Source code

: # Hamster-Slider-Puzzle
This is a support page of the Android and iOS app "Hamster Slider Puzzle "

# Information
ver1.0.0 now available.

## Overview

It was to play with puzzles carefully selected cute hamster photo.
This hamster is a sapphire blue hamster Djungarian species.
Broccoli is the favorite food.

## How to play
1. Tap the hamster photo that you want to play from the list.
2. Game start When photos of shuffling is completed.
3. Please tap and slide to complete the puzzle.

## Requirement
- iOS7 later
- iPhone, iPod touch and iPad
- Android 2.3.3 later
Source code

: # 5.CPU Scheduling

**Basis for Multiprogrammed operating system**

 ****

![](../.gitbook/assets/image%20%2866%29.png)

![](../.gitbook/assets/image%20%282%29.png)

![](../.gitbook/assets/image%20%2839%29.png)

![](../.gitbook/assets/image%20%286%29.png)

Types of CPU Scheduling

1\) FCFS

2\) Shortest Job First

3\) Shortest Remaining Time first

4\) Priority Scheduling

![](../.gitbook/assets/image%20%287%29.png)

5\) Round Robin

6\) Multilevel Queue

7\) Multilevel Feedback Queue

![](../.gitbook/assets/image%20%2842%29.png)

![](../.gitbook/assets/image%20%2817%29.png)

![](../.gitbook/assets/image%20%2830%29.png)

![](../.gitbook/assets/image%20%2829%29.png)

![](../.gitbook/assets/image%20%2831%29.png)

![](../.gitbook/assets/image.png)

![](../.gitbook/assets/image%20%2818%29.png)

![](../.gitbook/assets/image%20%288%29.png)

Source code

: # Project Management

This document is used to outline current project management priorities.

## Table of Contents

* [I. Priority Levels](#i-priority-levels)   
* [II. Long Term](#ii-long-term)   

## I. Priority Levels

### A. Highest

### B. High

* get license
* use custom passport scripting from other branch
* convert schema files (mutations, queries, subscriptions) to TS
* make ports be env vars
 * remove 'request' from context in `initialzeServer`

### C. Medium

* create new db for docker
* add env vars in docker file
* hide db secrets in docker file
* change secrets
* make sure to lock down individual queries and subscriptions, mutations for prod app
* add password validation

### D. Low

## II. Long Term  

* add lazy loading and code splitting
□ □ □ □
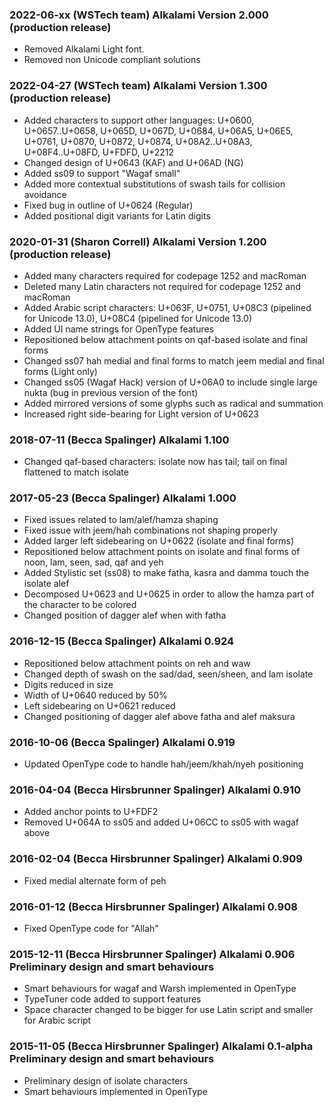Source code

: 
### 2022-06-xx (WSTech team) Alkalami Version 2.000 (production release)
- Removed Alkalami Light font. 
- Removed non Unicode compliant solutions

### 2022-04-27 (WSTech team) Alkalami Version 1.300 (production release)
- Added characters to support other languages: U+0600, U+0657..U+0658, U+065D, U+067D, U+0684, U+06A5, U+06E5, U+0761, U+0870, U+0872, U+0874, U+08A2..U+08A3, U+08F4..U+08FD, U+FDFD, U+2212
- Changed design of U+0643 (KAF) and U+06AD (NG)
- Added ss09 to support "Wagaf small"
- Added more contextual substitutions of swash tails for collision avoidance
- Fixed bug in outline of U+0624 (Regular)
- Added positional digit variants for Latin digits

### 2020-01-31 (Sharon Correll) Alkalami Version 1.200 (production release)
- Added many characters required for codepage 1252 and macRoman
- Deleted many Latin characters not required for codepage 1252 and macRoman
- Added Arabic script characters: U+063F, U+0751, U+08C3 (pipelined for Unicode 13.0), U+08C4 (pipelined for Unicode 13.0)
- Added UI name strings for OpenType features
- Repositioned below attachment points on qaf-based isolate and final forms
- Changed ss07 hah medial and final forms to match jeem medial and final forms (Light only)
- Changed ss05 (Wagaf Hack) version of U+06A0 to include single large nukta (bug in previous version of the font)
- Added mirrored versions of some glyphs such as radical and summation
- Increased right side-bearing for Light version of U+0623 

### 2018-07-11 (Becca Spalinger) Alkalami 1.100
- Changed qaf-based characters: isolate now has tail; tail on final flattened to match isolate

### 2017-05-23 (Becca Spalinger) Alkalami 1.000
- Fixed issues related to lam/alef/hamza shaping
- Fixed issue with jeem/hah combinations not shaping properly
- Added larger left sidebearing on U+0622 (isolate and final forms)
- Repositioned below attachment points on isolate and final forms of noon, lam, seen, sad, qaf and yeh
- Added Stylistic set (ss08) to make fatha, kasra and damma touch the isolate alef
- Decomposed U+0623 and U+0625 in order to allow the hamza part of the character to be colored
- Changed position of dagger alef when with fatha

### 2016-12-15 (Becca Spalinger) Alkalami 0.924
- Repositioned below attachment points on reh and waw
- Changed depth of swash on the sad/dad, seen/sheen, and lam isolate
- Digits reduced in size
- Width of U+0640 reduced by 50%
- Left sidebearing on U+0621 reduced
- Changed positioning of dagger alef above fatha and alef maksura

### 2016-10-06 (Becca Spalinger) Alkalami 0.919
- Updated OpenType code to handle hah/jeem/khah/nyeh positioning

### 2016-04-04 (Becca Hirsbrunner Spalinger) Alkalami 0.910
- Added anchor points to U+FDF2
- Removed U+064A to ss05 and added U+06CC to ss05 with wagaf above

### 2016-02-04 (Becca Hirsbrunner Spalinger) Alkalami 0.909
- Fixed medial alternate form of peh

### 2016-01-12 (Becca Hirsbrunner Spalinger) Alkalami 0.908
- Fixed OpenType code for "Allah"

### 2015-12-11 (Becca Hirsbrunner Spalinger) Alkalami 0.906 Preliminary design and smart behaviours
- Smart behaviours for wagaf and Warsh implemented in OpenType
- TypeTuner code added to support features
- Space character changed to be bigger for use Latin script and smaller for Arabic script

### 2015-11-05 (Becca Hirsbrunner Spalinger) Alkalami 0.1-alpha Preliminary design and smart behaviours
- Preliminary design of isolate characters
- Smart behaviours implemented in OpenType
□ □ □ □
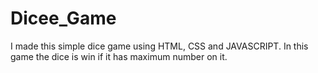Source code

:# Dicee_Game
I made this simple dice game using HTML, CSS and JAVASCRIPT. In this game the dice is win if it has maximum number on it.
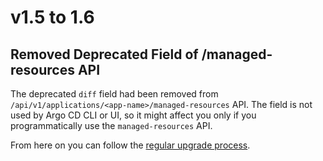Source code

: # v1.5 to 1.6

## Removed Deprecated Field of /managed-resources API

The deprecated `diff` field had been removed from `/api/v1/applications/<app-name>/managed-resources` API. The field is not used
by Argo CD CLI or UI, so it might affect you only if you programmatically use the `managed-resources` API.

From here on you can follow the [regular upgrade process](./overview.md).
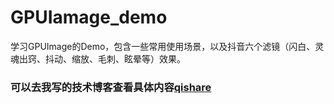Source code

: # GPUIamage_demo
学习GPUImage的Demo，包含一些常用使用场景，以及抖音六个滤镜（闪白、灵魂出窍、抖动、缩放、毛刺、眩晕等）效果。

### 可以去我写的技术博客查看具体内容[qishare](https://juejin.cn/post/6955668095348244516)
□ □ □ □
Exercise brief. When you reach the line with "# Information" in the records above, start writing out lines exactly, and stop once the line with "# 5.CPU Scheduling" has been written; include nothing else.

Final answer.
# Information
ver1.0.0 now available.

## Overview

It was to play with puzzles carefully selected cute hamster photo.
This hamster is a sapphire blue hamster Djungarian species.
Broccoli is the favorite food.

## How to play
1. Tap the hamster photo that you want to play from the list.
2. Game start When photos of shuffling is completed.
3. Please tap and slide to complete the puzzle.

## Requirement
- iOS7 later
- iPhone, iPod touch and iPad
- Android 2.3.3 later
Source code

: # 5.CPU Scheduling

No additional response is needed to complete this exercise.